Member of the Nebraska Legislature from the 11th district
- In office 1963–1970
- Preceded by: John Adams Sr.
- Succeeded by: George W. Althouse

Personal details
- Born: February 14, 1900 Guthrie, Oklahoma U.S.
- Died: January 1, 1970 (aged 69)
- Party: Democratic
- Profession: State Legislator

= Edward Danner =

American politician

Edward Danner (February 14, 1900 – January 1, 1970) was a butcher and state legislator in Nebraska. A member of the Nebraska state legislature from 1963 until his death in 1970, he represented North Omaha in the state senate. The only African American state senator in Nebraska at the time, he advocated for civil rights and equal protection under the law. He was a Democrat.

== Personal life ==
Danner was born in Guthrie, Oklahoma, in 1900. He settled in Omaha.

== Career ==
Danner worked as a butcher in South Omaha for Swift & Co. He was a field representative and a vice president of the United Packinghouse Workers of America, Local 47, which represented laborers in the meat packing industry.

Danner was a Nebraska state senator beginning in 1963, representing North Omaha. He was the only African-American senator during the civil rights era.
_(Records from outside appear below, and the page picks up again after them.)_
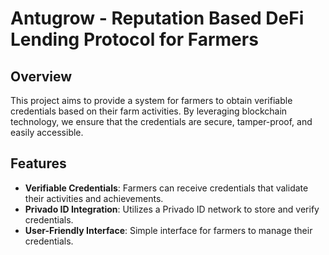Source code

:# Antugrow - Reputation Based DeFi Lending Protocol for Farmers

## Overview
This project aims to provide a system for farmers to obtain verifiable credentials based on their farm activities. By leveraging blockchain technology, we ensure that the credentials are secure, tamper-proof, and easily accessible.

## Features
- **Verifiable Credentials**: Farmers can receive credentials that validate their activities and achievements.
- **Privado ID Integration**: Utilizes a Privado ID network to store and verify credentials.
- **User-Friendly Interface**: Simple interface for farmers to manage their credentials.
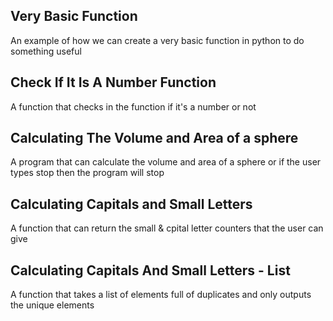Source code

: Very Basic Function
---

An example of how we can create a very basic function in python to do something useful


Check If It Is A Number Function
---

A function that checks in the function if it's a number or not


Calculating The Volume and Area of a sphere
---

A program that can calculate the volume and area of a sphere or if the user types stop then the program will stop


Calculating Capitals and Small Letters
---

A function that can return the small & cpital letter counters that the user can give


Calculating Capitals And Small Letters - List
---

A function that takes a list of elements full of duplicates and only outputs the unique elements

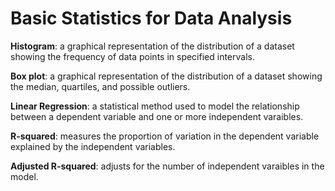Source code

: # Basic Statistics for Data Analysis

**Histogram**: a graphical representation of the distribution of a dataset showing the frequency of data points in specified intervals.

**Box plot**: a graphical representation of the distribution of a dataset showing the median, quartiles, and possible outliers.

**Linear Regression**: a statistical method used to model the relationship between a dependent variable and one or more independent varaibles.

**R-squared**: measures the proportion of variation in the dependent variable explained by the independent variables.

**Adjusted R-squared**: adjusts for the number of independent varaibles in the model.
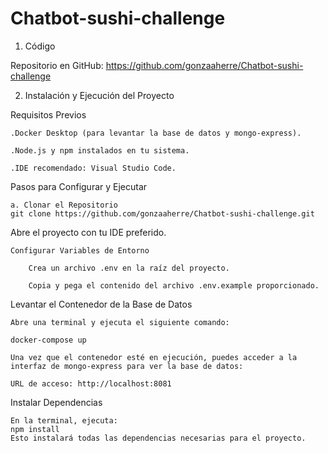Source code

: # Chatbot-sushi-challenge

1. Código

Repositorio en GitHub: https://github.com/gonzaaherre/Chatbot-sushi-challenge

2. Instalación y Ejecución del Proyecto

Requisitos Previos

    .Docker Desktop (para levantar la base de datos y mongo-express).

    .Node.js y npm instalados en tu sistema.

    .IDE recomendado: Visual Studio Code.

Pasos para Configurar y Ejecutar

    a. Clonar el Repositorio
    git clone https://github.com/gonzaaherre/Chatbot-sushi-challenge.git

Abre el proyecto con tu IDE preferido.

    Configurar Variables de Entorno

        Crea un archivo .env en la raíz del proyecto.

        Copia y pega el contenido del archivo .env.example proporcionado.

Levantar el Contenedor de la Base de Datos

    Abre una terminal y ejecuta el siguiente comando:

    docker-compose up

    Una vez que el contenedor esté en ejecución, puedes acceder a la interfaz de mongo-express para ver la base de datos:

    URL de acceso: http://localhost:8081
    
Instalar Dependencias

    En la terminal, ejecuta:
    npm install
    Esto instalará todas las dependencias necesarias para el proyecto.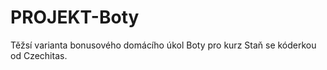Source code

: # PROJEKT-Boty
Těžsí varianta bonusového domácího úkol Boty pro kurz Staň se kóderkou od Czechitas.
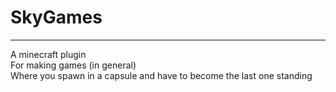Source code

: # SkyGames
---
A minecraft plugin<br>
For making games (in general)<br>
Where you spawn in a capsule and have to become the last one standing
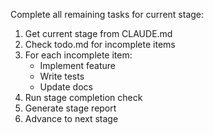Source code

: Complete all remaining tasks for current stage:

1. Get current stage from CLAUDE.md
2. Check todo.md for incomplete items
3. For each incomplete item:
   - Implement feature
   - Write tests
   - Update docs
4. Run stage completion check
5. Generate stage report
6. Advance to next stage
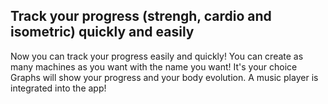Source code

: 
## Track your progress (strengh, cardio and isometric) quickly and easily

Now you can track your progress easily and quickly!
You can create as many machines as you want with the name you want!
It's your choice
Graphs will show your progress and your body evolution. 
A music player is integrated into the app!
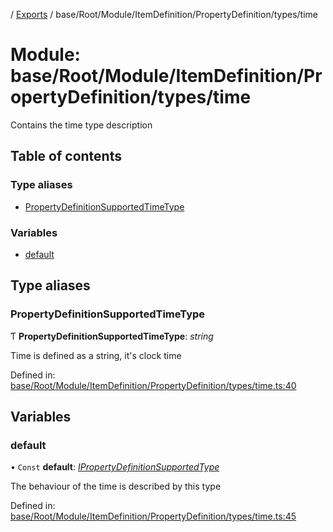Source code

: [](../README.md) / [Exports](../modules.md) / base/Root/Module/ItemDefinition/PropertyDefinition/types/time

# Module: base/Root/Module/ItemDefinition/PropertyDefinition/types/time

Contains the time type description

## Table of contents

### Type aliases

- [PropertyDefinitionSupportedTimeType](base_root_module_itemdefinition_propertydefinition_types_time.md#propertydefinitionsupportedtimetype)

### Variables

- [default](base_root_module_itemdefinition_propertydefinition_types_time.md#default)

## Type aliases

### PropertyDefinitionSupportedTimeType

Ƭ **PropertyDefinitionSupportedTimeType**: *string*

Time is defined as a string, it's clock time

Defined in: [base/Root/Module/ItemDefinition/PropertyDefinition/types/time.ts:40](https://github.com/onzag/itemize/blob/11a98dec/base/Root/Module/ItemDefinition/PropertyDefinition/types/time.ts#L40)

## Variables

### default

• `Const` **default**: [*IPropertyDefinitionSupportedType*](../interfaces/base_root_module_itemdefinition_propertydefinition_types.ipropertydefinitionsupportedtype.md)

The behaviour of the time is described by this type

Defined in: [base/Root/Module/ItemDefinition/PropertyDefinition/types/time.ts:45](https://github.com/onzag/itemize/blob/11a98dec/base/Root/Module/ItemDefinition/PropertyDefinition/types/time.ts#L45)

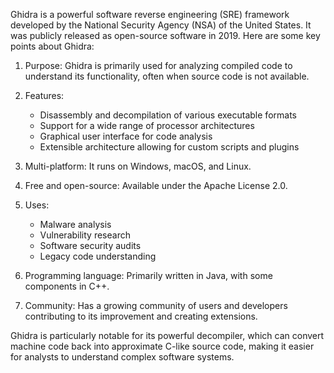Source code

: Ghidra is a powerful software reverse engineering (SRE) framework developed by the National Security Agency (NSA) of the United States. It was publicly released as open-source software in 2019. Here are some key points about Ghidra:

1. Purpose: Ghidra is primarily used for analyzing compiled code to understand its functionality, often when source code is not available.

2. Features:
   - Disassembly and decompilation of various executable formats
   - Support for a wide range of processor architectures
   - Graphical user interface for code analysis
   - Extensible architecture allowing for custom scripts and plugins

3. Multi-platform: It runs on Windows, macOS, and Linux.

4. Free and open-source: Available under the Apache License 2.0.

5. Uses: 
   - Malware analysis
   - Vulnerability research
   - Software security audits
   - Legacy code understanding

6. Programming language: Primarily written in Java, with some components in C++.

7. Community: Has a growing community of users and developers contributing to its improvement and creating extensions.

Ghidra is particularly notable for its powerful decompiler, which can convert machine code back into approximate C-like source code, making it easier for analysts to understand complex software systems.

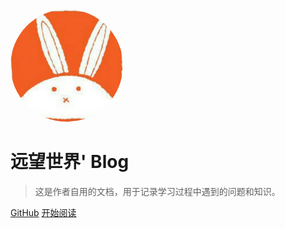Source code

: <!--suppress CheckImageSize, HtmlRequiredAltAttribute -->
<img width="180px" style="border-radius: 50%"  src="static/img/touxiang.png" >

# 远望世界' Blog

> 这是作者自用的文档，用于记录学习过程中遇到的问题和知识。

[GitHub](https://github.com/yuanwangshijie/yuanwangshijie.github.io)
[开始阅读](README.md)

[//]: # (![]&#40;https://api.mtyqx.cn/api/random.php&#41;)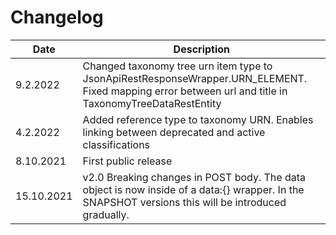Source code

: Changelog
===

| Date | Description                                                                                                                                         |
|---|-----------------------------------------------------------------------------------------------------------------------------------------------------|
| 9.2.2022 | Changed taxonomy tree urn item type to JsonApiRestResponseWrapper.URN_ELEMENT. Fixed mapping error between url and title in TaxonomyTreeDataRestEntity  |
| 4.2.2022 | Added reference type to taxonomy URN. Enables linking between deprecated and active classifications                                                 |
| 8.10.2021 | First public release                                                                                                                                | 
| 15.10.2021 | v2.0 Breaking changes in POST body. The data object is now inside of a data:{} wrapper. In the SNAPSHOT versions this will be introduced gradually. 
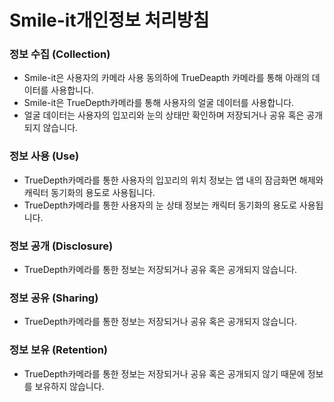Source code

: 

# Smile-it개인정보 처리방침


### 정보 수집 (Collection)
- Smile-it은 사용자의 카메라 사용 동의하에 TrueDeapth 카메라를 통해 아래의 데이터를 사용합니다.
- Smile-it은 TrueDepth카메라를 통해 사용자의 얼굴 데이터를 사용합니다.
- 얼굴 데이터는 사용자의 입꼬리와 눈의 상태만 확인하며 저장되거나 공유 혹은 공개되지 않습니다.
 
### 정보 사용 (Use)
- TrueDepth카메라를 통한 사용자의 입꼬리의 위치 정보는 앱 내의 잠금화면 해제와 캐릭터 동기화의 용도로 사용됩니다.
- TrueDepth카메라를 통한 사용자의 눈 상태 정보는 캐릭터 동기화의 용도로 사용됩니다.

### 정보 공개 (Disclosure)
- TrueDepth카메라를 통한 정보는 저장되거나 공유 혹은 공개되지 않습니다.

### 정보 공유 (Sharing)
- TrueDepth카메라를 통한 정보는 저장되거나 공유 혹은 공개되지 않습니다.

### 정보 보유 (Retention)
- TrueDepth카메라를 통한 정보는 저장되거나 공유 혹은 공개되지 않기 때문에 정보를 보유하지 않습니다.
Many of the legislative issues Danner worked on included bills decriminalizing interracial marriage and working to create laws to have fair housing enacted in Omaha.

In June 1963, Danner spoke at Nebraska's first civil rights march in Lincoln.

Danner died in office in 1970. Governor Norbert Tiemann appointed George W. Althouse to serve the remainder of his term.

== Personal life ==
Edward Danner had a child in San Francisco before he married. Danner married Emogene Danner. He had nine children.